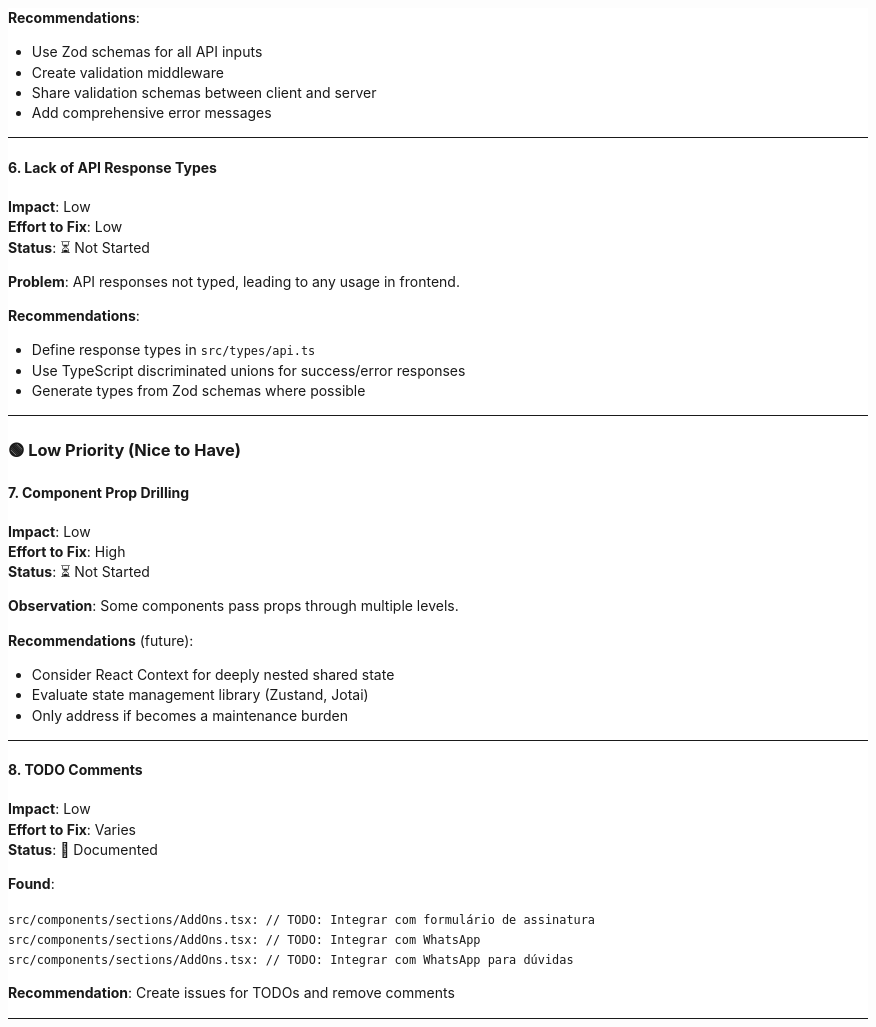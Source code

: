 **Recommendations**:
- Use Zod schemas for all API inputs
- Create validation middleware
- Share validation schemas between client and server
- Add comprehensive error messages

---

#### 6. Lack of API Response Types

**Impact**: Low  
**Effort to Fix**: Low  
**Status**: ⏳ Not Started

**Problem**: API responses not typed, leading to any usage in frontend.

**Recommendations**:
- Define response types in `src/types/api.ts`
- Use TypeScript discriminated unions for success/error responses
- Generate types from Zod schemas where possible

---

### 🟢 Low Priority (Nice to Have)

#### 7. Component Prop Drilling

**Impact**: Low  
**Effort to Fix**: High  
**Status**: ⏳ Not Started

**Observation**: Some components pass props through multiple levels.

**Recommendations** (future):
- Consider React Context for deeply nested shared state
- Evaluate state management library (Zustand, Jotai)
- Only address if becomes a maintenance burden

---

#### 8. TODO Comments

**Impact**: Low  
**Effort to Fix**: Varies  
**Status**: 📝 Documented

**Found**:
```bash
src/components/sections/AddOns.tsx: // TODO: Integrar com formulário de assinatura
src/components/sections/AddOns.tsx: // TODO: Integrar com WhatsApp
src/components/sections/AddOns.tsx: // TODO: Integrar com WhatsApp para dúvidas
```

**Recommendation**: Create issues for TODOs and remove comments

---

=====

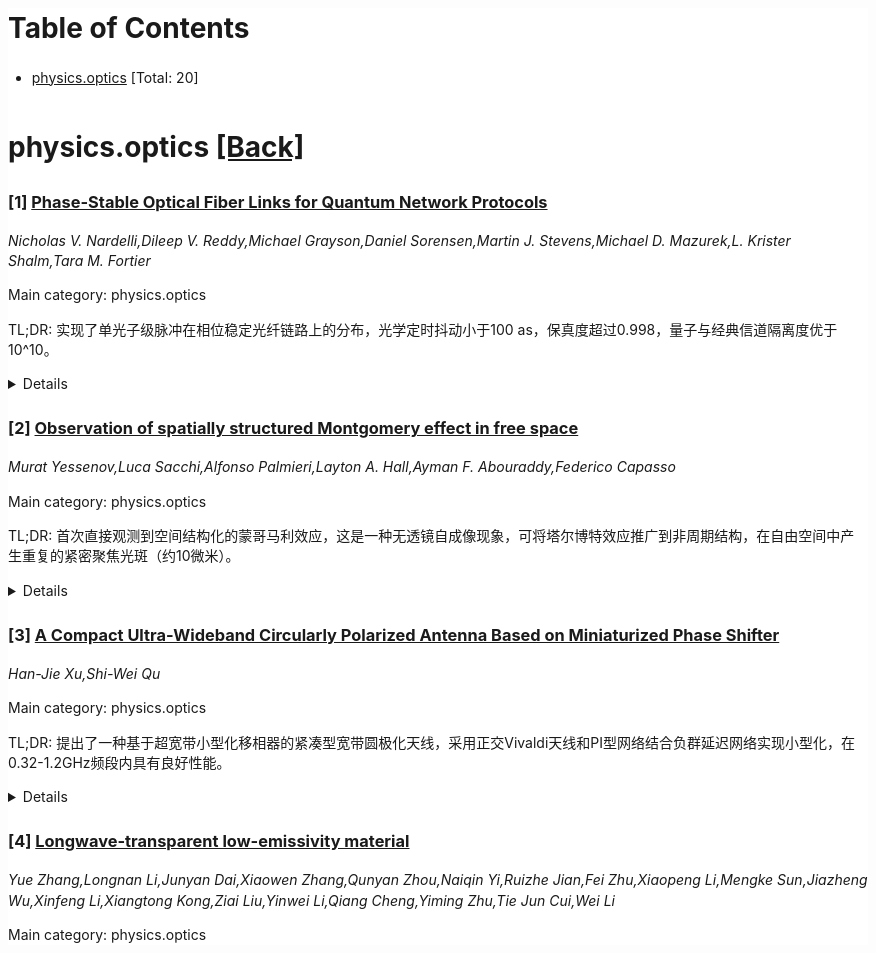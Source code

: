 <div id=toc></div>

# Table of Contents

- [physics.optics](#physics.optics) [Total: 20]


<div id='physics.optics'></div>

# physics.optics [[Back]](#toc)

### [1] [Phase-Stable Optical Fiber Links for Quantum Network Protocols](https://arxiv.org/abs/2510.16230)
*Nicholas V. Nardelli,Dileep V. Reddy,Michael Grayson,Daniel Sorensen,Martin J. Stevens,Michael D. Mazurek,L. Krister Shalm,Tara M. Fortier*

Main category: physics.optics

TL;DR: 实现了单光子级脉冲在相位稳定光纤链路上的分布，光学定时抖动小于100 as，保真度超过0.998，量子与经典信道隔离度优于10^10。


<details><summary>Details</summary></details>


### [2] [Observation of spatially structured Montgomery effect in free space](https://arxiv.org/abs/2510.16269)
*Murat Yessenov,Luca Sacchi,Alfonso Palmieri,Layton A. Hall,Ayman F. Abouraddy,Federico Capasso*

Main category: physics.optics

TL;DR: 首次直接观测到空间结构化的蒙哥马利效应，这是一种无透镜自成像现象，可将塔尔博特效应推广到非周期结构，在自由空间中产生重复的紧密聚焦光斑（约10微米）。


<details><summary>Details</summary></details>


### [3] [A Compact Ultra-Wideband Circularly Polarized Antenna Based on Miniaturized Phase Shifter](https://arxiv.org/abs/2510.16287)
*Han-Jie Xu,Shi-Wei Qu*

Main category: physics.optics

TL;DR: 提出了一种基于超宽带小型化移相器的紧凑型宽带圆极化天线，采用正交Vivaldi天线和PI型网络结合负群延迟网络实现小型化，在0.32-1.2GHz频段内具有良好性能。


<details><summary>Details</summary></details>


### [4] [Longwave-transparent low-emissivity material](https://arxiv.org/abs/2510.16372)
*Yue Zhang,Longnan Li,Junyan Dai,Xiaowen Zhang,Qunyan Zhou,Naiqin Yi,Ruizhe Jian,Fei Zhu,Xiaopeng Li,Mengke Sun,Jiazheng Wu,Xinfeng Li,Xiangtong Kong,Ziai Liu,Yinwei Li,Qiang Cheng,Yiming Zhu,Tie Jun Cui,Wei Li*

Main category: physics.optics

=====

ASSIGNMENT: Sift the material for lines with the string "arxiv". Copy each one found.

RESPONSE:
### [1] [Phase-Stable Optical Fiber Links for Quantum Network Protocols](https://arxiv.org/abs/2510.16230)
### [2] [Observation of spatially structured Montgomery effect in free space](https://arxiv.org/abs/2510.16269)
### [3] [A Compact Ultra-Wideband Circularly Polarized Antenna Based on Miniaturized Phase Shifter](https://arxiv.org/abs/2510.16287)
### [4] [Longwave-transparent low-emissivity material](https://arxiv.org/abs/2510.16372)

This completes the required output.